● **Task directions**: Retype the listing that follows, exactly as written.
─── Data provided ───
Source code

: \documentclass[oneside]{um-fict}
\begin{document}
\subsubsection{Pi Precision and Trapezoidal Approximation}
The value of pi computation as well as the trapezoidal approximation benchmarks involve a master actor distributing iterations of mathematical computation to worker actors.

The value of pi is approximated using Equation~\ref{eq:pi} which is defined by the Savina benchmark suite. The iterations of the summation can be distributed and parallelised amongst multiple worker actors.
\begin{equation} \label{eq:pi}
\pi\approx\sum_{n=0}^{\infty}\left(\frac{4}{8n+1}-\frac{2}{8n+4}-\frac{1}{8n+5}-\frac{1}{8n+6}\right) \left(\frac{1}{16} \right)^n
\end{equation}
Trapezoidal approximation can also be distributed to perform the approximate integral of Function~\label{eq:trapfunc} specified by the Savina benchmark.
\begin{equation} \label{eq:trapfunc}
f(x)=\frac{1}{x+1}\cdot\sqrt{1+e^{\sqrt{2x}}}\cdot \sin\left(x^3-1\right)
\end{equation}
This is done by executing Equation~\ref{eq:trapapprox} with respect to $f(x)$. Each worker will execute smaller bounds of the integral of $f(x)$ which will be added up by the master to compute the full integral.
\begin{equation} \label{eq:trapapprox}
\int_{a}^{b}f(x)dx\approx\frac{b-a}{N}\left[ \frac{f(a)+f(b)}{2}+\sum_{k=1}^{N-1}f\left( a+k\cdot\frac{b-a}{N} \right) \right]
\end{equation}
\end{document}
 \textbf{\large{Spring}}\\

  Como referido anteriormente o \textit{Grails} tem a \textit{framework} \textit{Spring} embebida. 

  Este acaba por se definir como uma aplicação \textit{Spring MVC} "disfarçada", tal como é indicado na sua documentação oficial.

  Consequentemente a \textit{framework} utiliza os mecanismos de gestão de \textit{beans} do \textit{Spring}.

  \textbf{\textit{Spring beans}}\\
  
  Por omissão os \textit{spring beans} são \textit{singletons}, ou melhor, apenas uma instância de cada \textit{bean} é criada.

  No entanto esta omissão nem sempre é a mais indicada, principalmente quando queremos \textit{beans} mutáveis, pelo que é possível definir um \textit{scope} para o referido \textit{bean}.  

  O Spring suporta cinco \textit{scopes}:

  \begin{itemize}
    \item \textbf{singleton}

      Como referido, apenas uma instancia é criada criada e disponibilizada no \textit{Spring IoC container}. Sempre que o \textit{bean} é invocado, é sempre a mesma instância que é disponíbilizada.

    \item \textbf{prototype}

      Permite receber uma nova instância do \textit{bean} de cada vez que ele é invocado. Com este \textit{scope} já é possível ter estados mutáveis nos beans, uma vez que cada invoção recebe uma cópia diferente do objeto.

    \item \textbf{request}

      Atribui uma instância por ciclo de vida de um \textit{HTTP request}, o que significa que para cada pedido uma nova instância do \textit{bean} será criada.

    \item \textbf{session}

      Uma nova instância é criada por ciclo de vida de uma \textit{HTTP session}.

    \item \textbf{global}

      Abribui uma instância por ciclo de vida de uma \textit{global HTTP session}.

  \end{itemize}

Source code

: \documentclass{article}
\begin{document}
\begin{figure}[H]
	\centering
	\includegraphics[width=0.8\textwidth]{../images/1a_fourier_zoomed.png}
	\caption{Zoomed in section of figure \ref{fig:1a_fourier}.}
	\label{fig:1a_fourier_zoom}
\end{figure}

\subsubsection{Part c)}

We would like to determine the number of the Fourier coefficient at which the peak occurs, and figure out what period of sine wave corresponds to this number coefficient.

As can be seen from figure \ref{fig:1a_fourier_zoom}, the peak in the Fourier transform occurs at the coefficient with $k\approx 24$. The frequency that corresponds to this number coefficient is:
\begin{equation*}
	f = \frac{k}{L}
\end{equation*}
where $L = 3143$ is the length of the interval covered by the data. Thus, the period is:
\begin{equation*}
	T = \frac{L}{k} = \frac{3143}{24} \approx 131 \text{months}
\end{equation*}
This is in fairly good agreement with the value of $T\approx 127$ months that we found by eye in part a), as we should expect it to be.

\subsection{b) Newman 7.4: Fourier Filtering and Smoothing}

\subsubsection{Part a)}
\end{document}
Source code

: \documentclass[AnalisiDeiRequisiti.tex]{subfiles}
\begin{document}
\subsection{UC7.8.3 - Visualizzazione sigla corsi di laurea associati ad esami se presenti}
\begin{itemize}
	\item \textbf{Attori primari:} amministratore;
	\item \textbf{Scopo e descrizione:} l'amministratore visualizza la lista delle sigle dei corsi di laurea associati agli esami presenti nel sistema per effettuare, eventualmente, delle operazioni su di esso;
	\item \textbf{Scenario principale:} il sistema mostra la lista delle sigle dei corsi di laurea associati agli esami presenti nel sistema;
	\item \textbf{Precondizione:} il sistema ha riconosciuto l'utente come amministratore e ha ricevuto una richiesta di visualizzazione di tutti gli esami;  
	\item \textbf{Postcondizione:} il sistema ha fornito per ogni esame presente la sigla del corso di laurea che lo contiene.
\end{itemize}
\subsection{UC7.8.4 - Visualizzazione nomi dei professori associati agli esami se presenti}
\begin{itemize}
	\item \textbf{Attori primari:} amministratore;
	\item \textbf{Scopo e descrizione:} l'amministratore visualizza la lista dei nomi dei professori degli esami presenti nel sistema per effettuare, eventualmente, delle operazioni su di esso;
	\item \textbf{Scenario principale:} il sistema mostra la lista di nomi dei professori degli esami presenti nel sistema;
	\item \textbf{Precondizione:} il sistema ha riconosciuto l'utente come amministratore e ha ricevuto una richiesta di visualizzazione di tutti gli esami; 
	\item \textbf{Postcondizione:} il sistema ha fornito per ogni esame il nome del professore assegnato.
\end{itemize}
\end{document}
───
● **Exercise result**:
Source code

: \documentclass[oneside]{um-fict}
\begin{document}
\subsubsection{Pi Precision and Trapezoidal Approximation}
The value of pi computation as well as the trapezoidal approximation benchmarks involve a master actor distributing iterations of mathematical computation to worker actors.

The value of pi is approximated using Equation~\ref{eq:pi} which is defined by the Savina benchmark suite. The iterations of the summation can be distributed and parallelised amongst multiple worker actors.
\begin{equation} \label{eq:pi}
\pi\approx\sum_{n=0}^{\infty}\left(\frac{4}{8n+1}-\frac{2}{8n+4}-\frac{1}{8n+5}-\frac{1}{8n+6}\right) \left(\frac{1}{16} \right)^n
\end{equation}
Trapezoidal approximation can also be distributed to perform the approximate integral of Function~\label{eq:trapfunc} specified by the Savina benchmark.
\begin{equation} \label{eq:trapfunc}
f(x)=\frac{1}{x+1}\cdot\sqrt{1+e^{\sqrt{2x}}}\cdot \sin\left(x^3-1\right)
\end{equation}
This is done by executing Equation~\ref{eq:trapapprox} with respect to $f(x)$. Each worker will execute smaller bounds of the integral of $f(x)$ which will be added up by the master to compute the full integral.
\begin{equation} \label{eq:trapapprox}
\int_{a}^{b}f(x)dx\approx\frac{b-a}{N}\left[ \frac{f(a)+f(b)}{2}+\sum_{k=1}^{N-1}f\left( a+k\cdot\frac{b-a}{N} \right) \right]
\end{equation}
\end{document}
 \textbf{\large{Spring}}\\

  Como referido anteriormente o \textit{Grails} tem a \textit{framework} \textit{Spring} embebida. 

  Este acaba por se definir como uma aplicação \textit{Spring MVC} "disfarçada", tal como é indicado na sua documentação oficial.

  Consequentemente a \textit{framework} utiliza os mecanismos de gestão de \textit{beans} do \textit{Spring}.

  \textbf{\textit{Spring beans}}\\
  
  Por omissão os \textit{spring beans} são \textit{singletons}, ou melhor, apenas uma instância de cada \textit{bean} é criada.

  No entanto esta omissão nem sempre é a mais indicada, principalmente quando queremos \textit{beans} mutáveis, pelo que é possível definir um \textit{scope} para o referido \textit{bean}.  

  O Spring suporta cinco \textit{scopes}:

  \begin{itemize}
    \item \textbf{singleton}

      Como referido, apenas uma instancia é criada criada e disponibilizada no \textit{Spring IoC container}. Sempre que o \textit{bean} é invocado, é sempre a mesma instância que é disponíbilizada.

    \item \textbf{prototype}

      Permite receber uma nova instância do \textit{bean} de cada vez que ele é invocado. Com este \textit{scope} já é possível ter estados mutáveis nos beans, uma vez que cada invoção recebe uma cópia diferente do objeto.

    \item \textbf{request}

      Atribui uma instância por ciclo de vida de um \textit{HTTP request}, o que significa que para cada pedido uma nova instância do \textit{bean} será criada.

    \item \textbf{session}

      Uma nova instância é criada por ciclo de vida de uma \textit{HTTP session}.

    \item \textbf{global}

      Abribui uma instância por ciclo de vida de uma \textit{global HTTP session}.

  \end{itemize}

Source code

: \documentclass{article}
\begin{document}
\begin{figure}[H]
	\centering
	\includegraphics[width=0.8\textwidth]{../images/1a_fourier_zoomed.png}
	\caption{Zoomed in section of figure \ref{fig:1a_fourier}.}
	\label{fig:1a_fourier_zoom}
\end{figure}

\subsubsection{Part c)}

We would like to determine the number of the Fourier coefficient at which the peak occurs, and figure out what period of sine wave corresponds to this number coefficient.

As can be seen from figure \ref{fig:1a_fourier_zoom}, the peak in the Fourier transform occurs at the coefficient with $k\approx 24$. The frequency that corresponds to this number coefficient is:
\begin{equation*}
	f = \frac{k}{L}
\end{equation*}
where $L = 3143$ is the length of the interval covered by the data. Thus, the period is:
\begin{equation*}
	T = \frac{L}{k} = \frac{3143}{24} \approx 131 \text{months}
\end{equation*}
This is in fairly good agreement with the value of $T\approx 127$ months that we found by eye in part a), as we should expect it to be.

\subsection{b) Newman 7.4: Fourier Filtering and Smoothing}

\subsubsection{Part a)}
\end{document}
Source code

: \documentclass[AnalisiDeiRequisiti.tex]{subfiles}
\begin{document}
\subsection{UC7.8.3 - Visualizzazione sigla corsi di laurea associati ad esami se presenti}
\begin{itemize}
	\item \textbf{Attori primari:} amministratore;
	\item \textbf{Scopo e descrizione:} l'amministratore visualizza la lista delle sigle dei corsi di laurea associati agli esami presenti nel sistema per effettuare, eventualmente, delle operazioni su di esso;
	\item \textbf{Scenario principale:} il sistema mostra la lista delle sigle dei corsi di laurea associati agli esami presenti nel sistema;
	\item \textbf{Precondizione:} il sistema ha riconosciuto l'utente come amministratore e ha ricevuto una richiesta di visualizzazione di tutti gli esami;  
	\item \textbf{Postcondizione:} il sistema ha fornito per ogni esame presente la sigla del corso di laurea che lo contiene.
\end{itemize}
\subsection{UC7.8.4 - Visualizzazione nomi dei professori associati agli esami se presenti}
\begin{itemize}
	\item \textbf{Attori primari:} amministratore;
	\item \textbf{Scopo e descrizione:} l'amministratore visualizza la lista dei nomi dei professori degli esami presenti nel sistema per effettuare, eventualmente, delle operazioni su di esso;
	\item \textbf{Scenario principale:} il sistema mostra la lista di nomi dei professori degli esami presenti nel sistema;
	\item \textbf{Precondizione:} il sistema ha riconosciuto l'utente come amministratore e ha ricevuto una richiesta di visualizzazione di tutti gli esami; 
	\item \textbf{Postcondizione:} il sistema ha fornito per ogni esame il nome del professore assegnato.
\end{itemize}
\end{document}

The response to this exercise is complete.